▸ SUPPLIED INFORMATION
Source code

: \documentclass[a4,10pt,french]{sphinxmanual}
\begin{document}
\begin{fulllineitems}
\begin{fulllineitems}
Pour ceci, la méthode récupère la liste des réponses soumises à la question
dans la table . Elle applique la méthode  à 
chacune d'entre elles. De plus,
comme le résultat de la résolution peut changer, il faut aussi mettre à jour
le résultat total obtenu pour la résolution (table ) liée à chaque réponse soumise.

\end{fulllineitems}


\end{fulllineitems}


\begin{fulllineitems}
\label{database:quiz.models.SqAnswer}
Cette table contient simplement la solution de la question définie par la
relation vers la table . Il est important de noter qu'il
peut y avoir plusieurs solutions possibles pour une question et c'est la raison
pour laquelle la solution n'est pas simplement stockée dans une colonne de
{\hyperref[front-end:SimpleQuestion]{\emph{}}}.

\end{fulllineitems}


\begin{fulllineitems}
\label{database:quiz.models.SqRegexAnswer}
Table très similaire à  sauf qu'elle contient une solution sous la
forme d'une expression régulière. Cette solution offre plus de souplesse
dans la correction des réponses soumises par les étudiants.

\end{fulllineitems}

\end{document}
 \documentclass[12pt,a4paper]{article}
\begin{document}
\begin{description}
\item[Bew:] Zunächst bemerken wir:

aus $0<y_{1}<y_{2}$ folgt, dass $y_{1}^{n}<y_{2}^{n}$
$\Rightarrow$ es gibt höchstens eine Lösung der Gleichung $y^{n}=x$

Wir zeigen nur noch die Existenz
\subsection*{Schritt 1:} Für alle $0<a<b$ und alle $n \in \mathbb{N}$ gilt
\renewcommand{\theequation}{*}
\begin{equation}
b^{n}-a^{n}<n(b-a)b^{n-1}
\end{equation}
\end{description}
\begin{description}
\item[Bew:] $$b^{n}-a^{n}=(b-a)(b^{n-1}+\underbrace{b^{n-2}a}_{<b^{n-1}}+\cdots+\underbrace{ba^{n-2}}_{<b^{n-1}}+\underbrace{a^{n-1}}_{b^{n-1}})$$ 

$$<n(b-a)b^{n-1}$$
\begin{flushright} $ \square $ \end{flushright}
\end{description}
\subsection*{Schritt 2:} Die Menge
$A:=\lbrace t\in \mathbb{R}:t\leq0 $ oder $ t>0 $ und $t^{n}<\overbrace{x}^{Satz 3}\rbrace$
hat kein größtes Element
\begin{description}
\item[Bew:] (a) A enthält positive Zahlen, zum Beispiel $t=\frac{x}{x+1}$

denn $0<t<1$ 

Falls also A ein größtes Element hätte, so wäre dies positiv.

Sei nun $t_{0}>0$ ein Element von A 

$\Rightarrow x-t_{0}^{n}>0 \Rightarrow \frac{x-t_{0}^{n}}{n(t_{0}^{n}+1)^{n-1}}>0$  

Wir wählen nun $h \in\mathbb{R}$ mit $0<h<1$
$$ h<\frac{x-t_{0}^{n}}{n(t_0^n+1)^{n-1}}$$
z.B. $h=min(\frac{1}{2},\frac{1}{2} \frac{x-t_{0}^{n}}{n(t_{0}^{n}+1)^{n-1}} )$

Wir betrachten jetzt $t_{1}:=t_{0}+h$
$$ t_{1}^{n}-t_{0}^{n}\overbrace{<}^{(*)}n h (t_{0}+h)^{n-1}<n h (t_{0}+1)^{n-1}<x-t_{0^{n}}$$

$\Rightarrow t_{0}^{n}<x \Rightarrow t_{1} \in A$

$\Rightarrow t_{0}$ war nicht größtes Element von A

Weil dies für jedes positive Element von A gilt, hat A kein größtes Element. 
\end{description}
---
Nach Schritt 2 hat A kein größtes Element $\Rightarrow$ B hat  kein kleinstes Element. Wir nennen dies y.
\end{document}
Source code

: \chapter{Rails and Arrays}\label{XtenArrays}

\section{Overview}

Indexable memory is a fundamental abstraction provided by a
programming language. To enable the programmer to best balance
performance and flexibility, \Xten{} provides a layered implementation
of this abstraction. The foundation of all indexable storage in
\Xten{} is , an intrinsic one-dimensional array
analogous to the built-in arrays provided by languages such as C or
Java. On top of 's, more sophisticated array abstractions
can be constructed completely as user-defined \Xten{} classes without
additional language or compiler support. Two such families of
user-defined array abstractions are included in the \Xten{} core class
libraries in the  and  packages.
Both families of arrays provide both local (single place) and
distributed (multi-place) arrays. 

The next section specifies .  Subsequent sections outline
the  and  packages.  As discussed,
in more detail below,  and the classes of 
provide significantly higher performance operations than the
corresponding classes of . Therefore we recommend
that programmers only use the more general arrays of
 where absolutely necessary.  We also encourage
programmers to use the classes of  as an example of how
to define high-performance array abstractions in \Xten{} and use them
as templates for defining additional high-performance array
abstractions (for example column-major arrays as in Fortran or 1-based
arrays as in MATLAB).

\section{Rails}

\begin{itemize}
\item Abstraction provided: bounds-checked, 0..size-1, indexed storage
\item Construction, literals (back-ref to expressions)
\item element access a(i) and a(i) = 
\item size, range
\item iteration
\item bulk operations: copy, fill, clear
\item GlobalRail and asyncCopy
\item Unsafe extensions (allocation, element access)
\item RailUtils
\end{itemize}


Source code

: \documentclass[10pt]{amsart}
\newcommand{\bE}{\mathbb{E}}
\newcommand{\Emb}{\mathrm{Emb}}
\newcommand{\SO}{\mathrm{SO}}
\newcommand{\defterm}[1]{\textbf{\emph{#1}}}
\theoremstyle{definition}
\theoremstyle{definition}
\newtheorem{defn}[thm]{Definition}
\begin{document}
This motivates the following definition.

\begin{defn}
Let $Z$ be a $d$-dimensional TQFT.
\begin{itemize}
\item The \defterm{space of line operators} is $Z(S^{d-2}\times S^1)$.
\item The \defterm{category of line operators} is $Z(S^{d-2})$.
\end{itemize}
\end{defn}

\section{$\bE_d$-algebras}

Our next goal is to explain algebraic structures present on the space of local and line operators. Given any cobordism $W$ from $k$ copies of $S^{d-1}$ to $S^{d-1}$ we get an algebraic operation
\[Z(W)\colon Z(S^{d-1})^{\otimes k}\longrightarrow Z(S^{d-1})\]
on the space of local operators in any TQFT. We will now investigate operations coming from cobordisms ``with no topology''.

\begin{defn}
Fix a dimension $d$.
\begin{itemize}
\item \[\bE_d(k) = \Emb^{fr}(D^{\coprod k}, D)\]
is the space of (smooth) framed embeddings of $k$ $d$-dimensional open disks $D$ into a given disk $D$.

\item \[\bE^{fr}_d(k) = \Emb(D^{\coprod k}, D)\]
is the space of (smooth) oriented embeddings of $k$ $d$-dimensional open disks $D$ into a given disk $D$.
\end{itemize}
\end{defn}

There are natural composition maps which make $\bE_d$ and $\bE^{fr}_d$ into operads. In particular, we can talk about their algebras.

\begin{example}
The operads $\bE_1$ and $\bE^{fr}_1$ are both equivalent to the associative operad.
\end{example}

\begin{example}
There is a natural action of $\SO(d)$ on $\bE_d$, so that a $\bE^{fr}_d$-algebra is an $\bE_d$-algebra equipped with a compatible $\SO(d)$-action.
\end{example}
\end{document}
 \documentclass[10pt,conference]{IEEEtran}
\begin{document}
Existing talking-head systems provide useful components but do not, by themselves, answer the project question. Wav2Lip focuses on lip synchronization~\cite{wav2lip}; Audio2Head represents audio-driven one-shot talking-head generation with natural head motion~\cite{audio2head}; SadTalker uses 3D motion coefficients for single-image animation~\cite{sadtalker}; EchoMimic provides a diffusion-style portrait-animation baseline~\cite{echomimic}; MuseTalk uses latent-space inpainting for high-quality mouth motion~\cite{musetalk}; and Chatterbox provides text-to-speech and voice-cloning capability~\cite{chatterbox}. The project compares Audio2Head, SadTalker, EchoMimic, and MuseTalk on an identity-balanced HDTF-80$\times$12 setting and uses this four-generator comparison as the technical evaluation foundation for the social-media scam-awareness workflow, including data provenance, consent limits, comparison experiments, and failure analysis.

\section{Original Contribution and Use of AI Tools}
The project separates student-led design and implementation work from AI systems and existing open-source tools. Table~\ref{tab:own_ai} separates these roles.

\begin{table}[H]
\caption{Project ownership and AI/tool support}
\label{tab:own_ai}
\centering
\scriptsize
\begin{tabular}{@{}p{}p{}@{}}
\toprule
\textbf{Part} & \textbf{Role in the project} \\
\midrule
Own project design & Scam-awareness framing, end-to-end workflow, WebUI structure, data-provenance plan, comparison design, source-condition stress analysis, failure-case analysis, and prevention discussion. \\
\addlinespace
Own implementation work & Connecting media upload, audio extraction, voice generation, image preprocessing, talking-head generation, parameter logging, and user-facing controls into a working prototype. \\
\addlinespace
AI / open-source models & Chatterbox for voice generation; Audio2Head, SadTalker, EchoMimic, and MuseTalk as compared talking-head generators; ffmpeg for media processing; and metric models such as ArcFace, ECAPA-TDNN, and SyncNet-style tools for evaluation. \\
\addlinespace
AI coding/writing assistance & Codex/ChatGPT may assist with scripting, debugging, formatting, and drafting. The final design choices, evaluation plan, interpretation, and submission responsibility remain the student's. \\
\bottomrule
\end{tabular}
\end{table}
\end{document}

▸ THE TASK
Scan the records above and show every line in which the word "such" occurs.

▸ SOLUTION TO THE PROBLEM
analogous to the built-in arrays provided by languages such as C or
additional language or compiler support. Two such families of
AI / open-source models & Chatterbox for voice generation; Audio2Head, SadTalker, EchoMimic, and MuseTalk as compared talking-head generators; ffmpeg for media processing; and metric models such as ArcFace, ECAPA-TDNN, and SyncNet-style tools for evaluation. \\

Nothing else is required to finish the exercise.